Saved entries
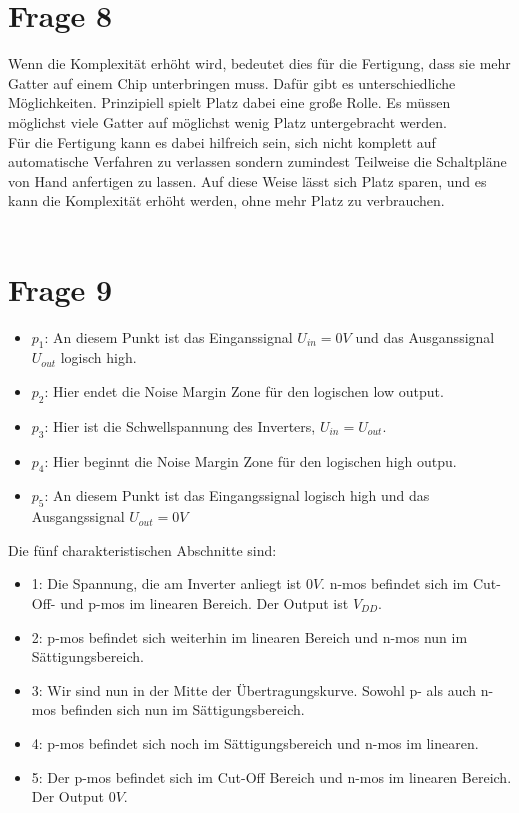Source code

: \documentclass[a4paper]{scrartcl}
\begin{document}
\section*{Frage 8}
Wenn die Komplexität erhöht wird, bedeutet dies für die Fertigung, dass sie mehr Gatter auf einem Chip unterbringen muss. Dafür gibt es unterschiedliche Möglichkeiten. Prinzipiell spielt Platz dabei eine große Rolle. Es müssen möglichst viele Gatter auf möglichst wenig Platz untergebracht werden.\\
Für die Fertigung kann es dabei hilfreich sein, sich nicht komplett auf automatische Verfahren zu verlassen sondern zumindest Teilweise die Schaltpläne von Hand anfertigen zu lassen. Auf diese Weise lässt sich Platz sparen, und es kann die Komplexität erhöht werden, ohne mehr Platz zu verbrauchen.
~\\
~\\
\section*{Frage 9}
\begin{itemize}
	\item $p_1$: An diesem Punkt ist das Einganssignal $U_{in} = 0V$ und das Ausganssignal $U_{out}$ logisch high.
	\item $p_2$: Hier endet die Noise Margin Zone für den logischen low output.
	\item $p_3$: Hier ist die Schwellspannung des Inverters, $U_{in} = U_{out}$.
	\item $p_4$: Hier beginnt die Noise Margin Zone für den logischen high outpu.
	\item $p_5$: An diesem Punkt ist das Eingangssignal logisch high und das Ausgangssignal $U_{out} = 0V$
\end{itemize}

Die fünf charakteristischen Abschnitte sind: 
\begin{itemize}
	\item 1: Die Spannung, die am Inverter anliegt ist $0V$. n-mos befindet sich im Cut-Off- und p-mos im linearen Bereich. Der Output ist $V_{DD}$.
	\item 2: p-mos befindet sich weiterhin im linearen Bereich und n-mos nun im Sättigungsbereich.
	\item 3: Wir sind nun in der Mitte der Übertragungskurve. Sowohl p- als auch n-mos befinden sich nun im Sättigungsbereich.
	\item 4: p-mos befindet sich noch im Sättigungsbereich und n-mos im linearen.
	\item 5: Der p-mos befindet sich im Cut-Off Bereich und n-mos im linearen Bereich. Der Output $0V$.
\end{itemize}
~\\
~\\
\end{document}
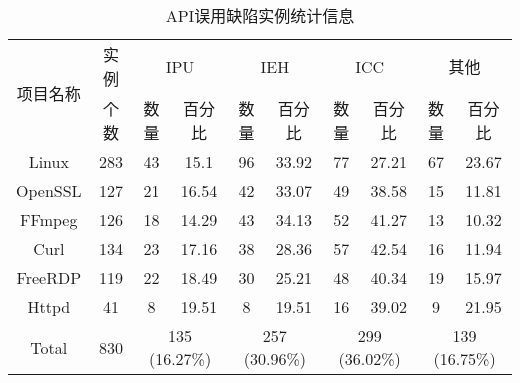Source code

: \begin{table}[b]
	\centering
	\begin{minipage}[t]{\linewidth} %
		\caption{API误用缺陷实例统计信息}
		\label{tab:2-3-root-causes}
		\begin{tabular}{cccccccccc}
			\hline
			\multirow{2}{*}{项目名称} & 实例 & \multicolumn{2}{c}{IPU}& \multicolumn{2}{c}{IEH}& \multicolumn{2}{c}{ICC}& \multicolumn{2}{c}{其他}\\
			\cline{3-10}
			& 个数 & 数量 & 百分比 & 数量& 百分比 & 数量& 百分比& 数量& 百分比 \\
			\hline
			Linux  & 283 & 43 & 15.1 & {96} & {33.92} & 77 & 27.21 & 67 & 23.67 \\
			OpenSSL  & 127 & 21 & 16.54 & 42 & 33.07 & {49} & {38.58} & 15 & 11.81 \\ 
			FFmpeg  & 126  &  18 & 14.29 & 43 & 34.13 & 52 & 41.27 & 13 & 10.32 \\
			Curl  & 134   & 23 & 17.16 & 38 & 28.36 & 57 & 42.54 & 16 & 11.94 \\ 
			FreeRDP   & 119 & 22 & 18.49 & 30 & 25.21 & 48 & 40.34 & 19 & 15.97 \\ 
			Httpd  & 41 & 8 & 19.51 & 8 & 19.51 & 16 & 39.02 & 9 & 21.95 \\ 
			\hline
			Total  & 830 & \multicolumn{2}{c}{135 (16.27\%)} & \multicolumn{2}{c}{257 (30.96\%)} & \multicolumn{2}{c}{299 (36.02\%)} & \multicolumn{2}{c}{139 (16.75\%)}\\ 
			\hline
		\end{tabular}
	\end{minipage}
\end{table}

What you will do: Would you please copy exactly the part of the entries above that begins at the line containing "Die Spannung, die" and ends at the line containing "sich nun im Sättigungsbereich.", both lines included?

Response to the task:
	\item 1: Die Spannung, die am Inverter anliegt ist $0V$. n-mos befindet sich im Cut-Off- und p-mos im linearen Bereich. Der Output ist $V_{DD}$.
	\item 2: p-mos befindet sich weiterhin im linearen Bereich und n-mos nun im Sättigungsbereich.
	\item 3: Wir sind nun in der Mitte der Übertragungskurve. Sowohl p- als auch n-mos befinden sich nun im Sättigungsbereich.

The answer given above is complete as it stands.